▶ WHAT YOU WILL DO: Search the entries for the word "المرور" and return every line where it is found.

▶ EXERCISE MATERIALS:
--

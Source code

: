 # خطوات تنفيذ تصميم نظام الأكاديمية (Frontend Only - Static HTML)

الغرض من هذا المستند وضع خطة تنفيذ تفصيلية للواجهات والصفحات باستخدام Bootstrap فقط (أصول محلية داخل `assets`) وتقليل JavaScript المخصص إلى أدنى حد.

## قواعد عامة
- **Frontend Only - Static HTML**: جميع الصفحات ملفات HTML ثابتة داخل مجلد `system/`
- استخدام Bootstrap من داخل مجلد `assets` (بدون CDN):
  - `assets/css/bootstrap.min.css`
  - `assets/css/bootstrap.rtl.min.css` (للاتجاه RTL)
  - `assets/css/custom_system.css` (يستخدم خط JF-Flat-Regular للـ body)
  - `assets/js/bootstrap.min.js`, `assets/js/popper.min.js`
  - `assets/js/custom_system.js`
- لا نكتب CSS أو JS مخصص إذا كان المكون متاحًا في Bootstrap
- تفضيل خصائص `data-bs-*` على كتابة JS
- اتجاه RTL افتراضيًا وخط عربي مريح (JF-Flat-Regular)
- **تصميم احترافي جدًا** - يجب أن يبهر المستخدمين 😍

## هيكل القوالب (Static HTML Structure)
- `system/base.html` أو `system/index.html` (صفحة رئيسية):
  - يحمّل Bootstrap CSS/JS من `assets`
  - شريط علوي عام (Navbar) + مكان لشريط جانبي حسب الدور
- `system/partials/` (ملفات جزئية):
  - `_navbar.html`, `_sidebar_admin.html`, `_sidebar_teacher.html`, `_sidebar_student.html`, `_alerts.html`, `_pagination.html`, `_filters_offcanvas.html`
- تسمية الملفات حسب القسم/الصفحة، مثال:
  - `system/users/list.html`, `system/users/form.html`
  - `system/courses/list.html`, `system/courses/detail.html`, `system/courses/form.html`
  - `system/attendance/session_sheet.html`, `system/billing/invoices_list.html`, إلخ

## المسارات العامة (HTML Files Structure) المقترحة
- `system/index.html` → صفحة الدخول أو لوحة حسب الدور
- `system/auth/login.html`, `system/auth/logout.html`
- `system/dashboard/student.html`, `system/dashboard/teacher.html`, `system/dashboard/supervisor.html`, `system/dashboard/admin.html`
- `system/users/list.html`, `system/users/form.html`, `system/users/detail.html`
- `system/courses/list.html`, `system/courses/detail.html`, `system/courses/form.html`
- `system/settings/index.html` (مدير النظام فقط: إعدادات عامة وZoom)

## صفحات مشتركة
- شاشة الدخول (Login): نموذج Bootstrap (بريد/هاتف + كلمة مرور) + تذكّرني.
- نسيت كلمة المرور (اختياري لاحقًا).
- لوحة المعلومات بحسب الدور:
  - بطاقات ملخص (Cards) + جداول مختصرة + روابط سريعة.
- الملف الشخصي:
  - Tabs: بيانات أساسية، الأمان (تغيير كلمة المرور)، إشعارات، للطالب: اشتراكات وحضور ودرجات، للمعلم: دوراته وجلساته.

--

▶ RESPONSE:
- نسيت كلمة المرور (اختياري لاحقًا).
  - Tabs: بيانات أساسية، الأمان (تغيير كلمة المرور)، إشعارات، للطالب: اشتراكات وحضور ودرجات، للمعلم: دوراته وجلساته.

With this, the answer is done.